___ GIVEN INFORMATION ___
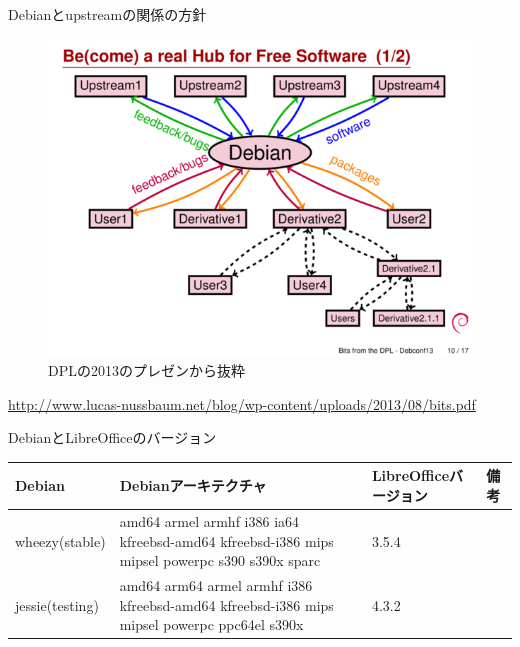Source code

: \begin{frame}{Debianとupstreamの関係の方針}

\begin{figure}[H]
\begin{center}
 \includegraphics[width=0.7\hsize]{image201410/debian-hub.png}
\end{center}
\caption{DPLの2013のプレゼンから抜粋}
\end{figure}

\url{http://www.lucas-nussbaum.net/blog/wp-content/uploads/2013/08/bits.pdf}

\end{frame}

\begin{frame}{DebianとLibreOfficeのバージョン}

\begin{table}[ht]
\begin{center}
\small
\begin{tabular}{|l|p{3cm}|l|l|}
\hline 
Debian&Debianアーキテクチャ&LibreOfficeバージョン& 備考\\ \hline \hline
wheezy(stable) & amd64 armel armhf i386 ia64 kfreebsd-amd64 kfreebsd-i386 mips mipsel powerpc s390 s390x sparc & 3.5.4 & \\ \hline
jessie(testing) & amd64 arm64 armel armhf i386 kfreebsd-amd64 kfreebsd-i386 mips mipsel powerpc ppc64el s390x & 4.3.2 & \\ \hline
\end{tabular}
\end{center}
\end{table}

\end{frame}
___
• [ASSIGNMENT]: Wherever the word "powerpc" turns up in a line of the entries above, copy that line.

• [OUTPUT FOR THIS TASK]:
wheezy(stable) & amd64 armel armhf i386 ia64 kfreebsd-amd64 kfreebsd-i386 mips mipsel powerpc s390 s390x sparc & 3.5.4 & \\ \hline
jessie(testing) & amd64 arm64 armel armhf i386 kfreebsd-amd64 kfreebsd-i386 mips mipsel powerpc ppc64el s390x & 4.3.2 & \\ \hline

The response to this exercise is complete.